New Delhi: Maruti Suzuki India is planning to transport vehicles through inland waterways and has inked a pact with the government for this, a move that will help the country’s’ largest carmaker reduce its logistic costs.
“A Memorandum of Understanding (MoU) has been signed between Inland Waterways Authority of India (IWAI) and Maruti Suzuki India Ltd for transportation of cars through inland vessels,” Minister of State for Shipping P Radhakrishnan said in a written reply to the Rajya Sabha.
IWAI has deployed one vessel at Varanasi for this purpose and has planned the transportation of cars from Varanasi to Kolkata on National Waterway-1 on the river Ganga, he added.
Water transportation cost is barely 50 paise a km in comparison to Rs 1 by railways and Rs 1.5 per km through roads.

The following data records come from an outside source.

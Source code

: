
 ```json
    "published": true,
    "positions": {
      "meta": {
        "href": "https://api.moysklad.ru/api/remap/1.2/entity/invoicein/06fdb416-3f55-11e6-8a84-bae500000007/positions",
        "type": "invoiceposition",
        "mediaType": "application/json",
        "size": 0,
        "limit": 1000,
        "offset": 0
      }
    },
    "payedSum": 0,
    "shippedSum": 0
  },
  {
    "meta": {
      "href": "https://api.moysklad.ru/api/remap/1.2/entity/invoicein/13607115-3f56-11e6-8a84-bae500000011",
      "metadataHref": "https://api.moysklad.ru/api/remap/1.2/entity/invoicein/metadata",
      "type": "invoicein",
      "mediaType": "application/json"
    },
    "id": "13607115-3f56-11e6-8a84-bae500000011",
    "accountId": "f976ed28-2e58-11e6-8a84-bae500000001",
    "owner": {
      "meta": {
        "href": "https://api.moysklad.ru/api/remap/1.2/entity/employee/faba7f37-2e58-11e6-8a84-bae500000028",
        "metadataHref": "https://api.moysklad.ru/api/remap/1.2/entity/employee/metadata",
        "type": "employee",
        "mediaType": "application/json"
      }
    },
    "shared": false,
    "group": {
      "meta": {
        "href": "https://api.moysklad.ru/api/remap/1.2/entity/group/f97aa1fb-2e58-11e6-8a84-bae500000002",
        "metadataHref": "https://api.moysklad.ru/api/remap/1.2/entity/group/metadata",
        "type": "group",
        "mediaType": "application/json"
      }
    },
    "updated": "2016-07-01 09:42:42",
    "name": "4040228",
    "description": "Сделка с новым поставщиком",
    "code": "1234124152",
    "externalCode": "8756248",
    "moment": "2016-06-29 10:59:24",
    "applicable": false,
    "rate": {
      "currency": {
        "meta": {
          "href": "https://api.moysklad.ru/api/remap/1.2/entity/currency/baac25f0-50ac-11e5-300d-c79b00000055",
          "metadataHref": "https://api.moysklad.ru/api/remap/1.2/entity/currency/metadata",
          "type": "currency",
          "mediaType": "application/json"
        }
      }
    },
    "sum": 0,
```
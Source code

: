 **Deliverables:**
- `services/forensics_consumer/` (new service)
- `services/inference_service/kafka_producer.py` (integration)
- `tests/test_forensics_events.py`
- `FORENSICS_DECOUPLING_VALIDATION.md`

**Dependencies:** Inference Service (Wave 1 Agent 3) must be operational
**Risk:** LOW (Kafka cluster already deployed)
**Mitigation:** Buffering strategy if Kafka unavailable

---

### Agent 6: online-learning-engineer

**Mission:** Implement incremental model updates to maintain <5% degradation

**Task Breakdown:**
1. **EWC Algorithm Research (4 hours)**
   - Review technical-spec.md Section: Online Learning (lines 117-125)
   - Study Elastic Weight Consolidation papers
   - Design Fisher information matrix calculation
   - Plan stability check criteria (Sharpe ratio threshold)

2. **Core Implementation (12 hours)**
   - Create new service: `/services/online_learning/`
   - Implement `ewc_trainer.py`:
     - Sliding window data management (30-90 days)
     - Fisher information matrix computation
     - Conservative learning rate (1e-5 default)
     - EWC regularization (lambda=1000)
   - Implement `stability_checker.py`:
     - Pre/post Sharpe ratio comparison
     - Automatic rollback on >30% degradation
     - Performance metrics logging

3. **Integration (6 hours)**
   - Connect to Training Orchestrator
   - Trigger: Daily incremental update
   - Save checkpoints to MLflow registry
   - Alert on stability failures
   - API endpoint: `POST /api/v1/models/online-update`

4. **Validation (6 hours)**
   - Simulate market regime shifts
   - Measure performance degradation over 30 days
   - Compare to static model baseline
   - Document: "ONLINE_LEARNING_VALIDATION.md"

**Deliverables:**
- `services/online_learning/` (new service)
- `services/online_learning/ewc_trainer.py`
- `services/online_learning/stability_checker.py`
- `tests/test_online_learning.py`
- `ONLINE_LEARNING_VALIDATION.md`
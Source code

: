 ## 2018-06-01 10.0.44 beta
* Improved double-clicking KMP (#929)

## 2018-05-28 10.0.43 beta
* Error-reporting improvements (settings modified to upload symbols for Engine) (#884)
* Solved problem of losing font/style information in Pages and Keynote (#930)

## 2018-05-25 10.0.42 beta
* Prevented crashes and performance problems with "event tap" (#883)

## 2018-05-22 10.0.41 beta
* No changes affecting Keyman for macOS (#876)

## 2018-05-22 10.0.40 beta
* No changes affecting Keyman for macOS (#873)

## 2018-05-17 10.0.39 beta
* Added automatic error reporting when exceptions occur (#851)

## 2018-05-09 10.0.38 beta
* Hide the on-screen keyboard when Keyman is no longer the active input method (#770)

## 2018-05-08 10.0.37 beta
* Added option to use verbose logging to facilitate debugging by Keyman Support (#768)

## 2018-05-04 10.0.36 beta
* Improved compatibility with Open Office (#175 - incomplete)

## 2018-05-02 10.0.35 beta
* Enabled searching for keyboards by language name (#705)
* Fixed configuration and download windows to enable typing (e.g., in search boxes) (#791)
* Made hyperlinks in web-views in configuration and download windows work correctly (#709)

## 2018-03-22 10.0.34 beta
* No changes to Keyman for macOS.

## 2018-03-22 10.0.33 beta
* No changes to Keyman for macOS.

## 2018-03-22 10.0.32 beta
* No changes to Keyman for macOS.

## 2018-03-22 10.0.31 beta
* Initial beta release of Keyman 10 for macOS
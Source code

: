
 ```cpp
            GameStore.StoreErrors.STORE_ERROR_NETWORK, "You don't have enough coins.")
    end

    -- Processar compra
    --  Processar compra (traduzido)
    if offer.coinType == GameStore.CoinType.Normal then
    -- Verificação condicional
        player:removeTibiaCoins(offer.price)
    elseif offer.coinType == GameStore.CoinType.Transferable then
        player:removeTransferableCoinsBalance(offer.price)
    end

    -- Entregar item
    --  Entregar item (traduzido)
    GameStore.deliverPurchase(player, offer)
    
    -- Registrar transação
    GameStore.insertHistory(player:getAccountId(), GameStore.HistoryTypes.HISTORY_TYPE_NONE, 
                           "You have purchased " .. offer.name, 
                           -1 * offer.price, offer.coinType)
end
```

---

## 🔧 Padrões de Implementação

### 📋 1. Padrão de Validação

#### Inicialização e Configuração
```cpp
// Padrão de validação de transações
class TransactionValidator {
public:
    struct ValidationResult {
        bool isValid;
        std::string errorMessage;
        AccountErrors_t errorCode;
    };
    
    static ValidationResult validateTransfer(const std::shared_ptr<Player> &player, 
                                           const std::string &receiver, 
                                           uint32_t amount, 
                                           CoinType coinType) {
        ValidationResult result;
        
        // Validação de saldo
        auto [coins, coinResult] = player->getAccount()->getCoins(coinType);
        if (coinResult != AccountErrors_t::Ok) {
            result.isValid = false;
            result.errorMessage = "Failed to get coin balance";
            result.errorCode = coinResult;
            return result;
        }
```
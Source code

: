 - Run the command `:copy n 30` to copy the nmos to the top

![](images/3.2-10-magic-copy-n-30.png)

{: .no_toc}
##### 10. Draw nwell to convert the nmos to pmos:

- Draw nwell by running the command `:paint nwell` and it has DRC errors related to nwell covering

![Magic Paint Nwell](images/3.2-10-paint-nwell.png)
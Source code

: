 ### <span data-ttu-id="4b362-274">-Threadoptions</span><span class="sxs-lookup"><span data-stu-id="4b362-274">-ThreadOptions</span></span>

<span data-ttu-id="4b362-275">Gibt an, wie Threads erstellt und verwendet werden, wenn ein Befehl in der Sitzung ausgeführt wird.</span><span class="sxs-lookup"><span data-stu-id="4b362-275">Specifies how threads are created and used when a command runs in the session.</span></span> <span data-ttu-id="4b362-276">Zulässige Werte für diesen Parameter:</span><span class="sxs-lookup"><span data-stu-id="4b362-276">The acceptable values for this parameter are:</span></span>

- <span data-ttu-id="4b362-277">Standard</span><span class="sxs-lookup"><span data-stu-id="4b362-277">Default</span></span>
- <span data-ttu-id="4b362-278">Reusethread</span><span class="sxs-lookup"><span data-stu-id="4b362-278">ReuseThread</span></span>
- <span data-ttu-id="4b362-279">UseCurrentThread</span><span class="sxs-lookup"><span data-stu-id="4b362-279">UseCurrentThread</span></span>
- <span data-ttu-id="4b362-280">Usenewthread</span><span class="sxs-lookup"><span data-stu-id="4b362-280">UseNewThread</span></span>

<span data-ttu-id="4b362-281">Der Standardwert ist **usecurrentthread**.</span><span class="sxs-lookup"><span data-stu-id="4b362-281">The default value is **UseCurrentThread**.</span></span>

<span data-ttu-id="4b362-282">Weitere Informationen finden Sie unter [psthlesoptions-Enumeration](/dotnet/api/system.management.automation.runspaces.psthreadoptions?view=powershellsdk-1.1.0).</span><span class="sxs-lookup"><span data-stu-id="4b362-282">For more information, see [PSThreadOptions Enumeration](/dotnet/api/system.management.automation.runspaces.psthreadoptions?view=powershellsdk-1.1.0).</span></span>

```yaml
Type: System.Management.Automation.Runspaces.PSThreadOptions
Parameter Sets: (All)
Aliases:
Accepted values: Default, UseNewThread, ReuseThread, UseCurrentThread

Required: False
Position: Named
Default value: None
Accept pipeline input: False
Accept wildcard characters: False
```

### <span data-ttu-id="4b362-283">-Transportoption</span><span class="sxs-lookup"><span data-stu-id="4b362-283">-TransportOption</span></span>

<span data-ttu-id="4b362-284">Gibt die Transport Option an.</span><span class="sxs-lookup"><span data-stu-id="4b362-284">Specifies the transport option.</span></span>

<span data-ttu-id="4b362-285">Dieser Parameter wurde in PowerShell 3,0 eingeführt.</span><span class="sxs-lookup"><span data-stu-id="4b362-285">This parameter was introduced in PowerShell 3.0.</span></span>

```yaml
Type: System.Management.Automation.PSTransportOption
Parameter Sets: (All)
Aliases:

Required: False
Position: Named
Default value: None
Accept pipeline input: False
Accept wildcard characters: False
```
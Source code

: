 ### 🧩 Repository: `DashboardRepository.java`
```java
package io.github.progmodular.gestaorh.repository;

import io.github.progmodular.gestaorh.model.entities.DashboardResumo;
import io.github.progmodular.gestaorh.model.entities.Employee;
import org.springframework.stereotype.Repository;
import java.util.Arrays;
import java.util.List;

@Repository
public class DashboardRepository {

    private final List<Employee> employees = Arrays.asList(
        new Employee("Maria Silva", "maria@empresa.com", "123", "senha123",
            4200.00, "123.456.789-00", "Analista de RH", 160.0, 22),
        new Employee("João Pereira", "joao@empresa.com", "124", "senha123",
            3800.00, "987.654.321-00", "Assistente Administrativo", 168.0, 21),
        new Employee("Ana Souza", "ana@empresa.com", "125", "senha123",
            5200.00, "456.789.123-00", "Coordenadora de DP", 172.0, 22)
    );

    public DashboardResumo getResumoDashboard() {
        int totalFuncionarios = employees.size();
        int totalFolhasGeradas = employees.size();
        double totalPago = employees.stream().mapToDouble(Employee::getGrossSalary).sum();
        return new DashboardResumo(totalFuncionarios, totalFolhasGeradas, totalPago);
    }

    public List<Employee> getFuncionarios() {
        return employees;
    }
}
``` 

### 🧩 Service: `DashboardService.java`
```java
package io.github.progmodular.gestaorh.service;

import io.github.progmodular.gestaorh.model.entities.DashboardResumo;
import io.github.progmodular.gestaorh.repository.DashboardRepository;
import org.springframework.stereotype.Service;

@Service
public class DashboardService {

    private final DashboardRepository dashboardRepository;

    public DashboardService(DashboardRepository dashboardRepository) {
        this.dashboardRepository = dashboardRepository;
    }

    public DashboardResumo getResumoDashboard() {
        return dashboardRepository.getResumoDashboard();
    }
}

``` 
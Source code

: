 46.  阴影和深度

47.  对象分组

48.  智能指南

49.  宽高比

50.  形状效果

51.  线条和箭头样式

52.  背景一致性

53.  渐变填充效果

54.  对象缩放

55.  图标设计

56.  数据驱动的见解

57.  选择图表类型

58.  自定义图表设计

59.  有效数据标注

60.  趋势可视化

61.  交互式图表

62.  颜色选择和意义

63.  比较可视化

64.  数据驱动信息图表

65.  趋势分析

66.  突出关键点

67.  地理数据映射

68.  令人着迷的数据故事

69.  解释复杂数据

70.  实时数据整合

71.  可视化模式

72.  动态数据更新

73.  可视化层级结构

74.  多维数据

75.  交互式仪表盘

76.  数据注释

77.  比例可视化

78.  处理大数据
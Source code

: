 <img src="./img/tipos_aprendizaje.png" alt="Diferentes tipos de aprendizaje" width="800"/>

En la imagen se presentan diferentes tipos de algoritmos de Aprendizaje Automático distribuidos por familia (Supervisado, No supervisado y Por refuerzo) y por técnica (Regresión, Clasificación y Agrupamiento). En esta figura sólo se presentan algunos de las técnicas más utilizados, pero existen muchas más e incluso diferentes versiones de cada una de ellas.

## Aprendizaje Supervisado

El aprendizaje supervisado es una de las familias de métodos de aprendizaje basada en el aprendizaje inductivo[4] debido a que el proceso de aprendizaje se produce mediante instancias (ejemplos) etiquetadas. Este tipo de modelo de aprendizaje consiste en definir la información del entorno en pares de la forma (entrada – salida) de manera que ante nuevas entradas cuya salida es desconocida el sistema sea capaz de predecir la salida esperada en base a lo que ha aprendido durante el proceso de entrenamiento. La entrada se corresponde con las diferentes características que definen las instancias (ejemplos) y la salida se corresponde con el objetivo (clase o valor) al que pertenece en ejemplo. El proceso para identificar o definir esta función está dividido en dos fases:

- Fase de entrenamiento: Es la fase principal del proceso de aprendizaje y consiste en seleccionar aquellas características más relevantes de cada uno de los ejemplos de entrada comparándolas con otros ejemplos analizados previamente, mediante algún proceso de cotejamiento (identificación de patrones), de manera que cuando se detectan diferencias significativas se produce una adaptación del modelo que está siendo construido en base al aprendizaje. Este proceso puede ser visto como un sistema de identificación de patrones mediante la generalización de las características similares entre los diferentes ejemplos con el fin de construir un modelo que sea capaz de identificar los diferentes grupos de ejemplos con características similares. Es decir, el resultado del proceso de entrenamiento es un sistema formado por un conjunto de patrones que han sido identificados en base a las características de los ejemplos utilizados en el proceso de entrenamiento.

When contacted, Maruti Suzuki India declined to comment. Inland waterways comprising rivers, lakes, canals, creeks, backwaters etc. extend to about 14,500 km in the country. Of this 5,200 km of the rivers and 4,000 km of canals can be used by mechanised craft.
However, approximately 90 per cent of freight in India currently moves via land transport (road, rail, pipelines). More than 40 per cent transportation is done through the inland waterways in China, Korea and European nations, while in India a meagre 3.5 per cent was done through this channel, which has now gone up to 6 per cent.
Parliament in the last session gave its nod to a bill to convert 111 rivers across the country into National Waterways, a move that would boost movement of goods and passengers via rivers and expectedly reduce transportation costs.
The National Waterways Bill provides for enacting a central legislation to declare 106 additional inland waterways as national waterways in addition to five existing national waterways.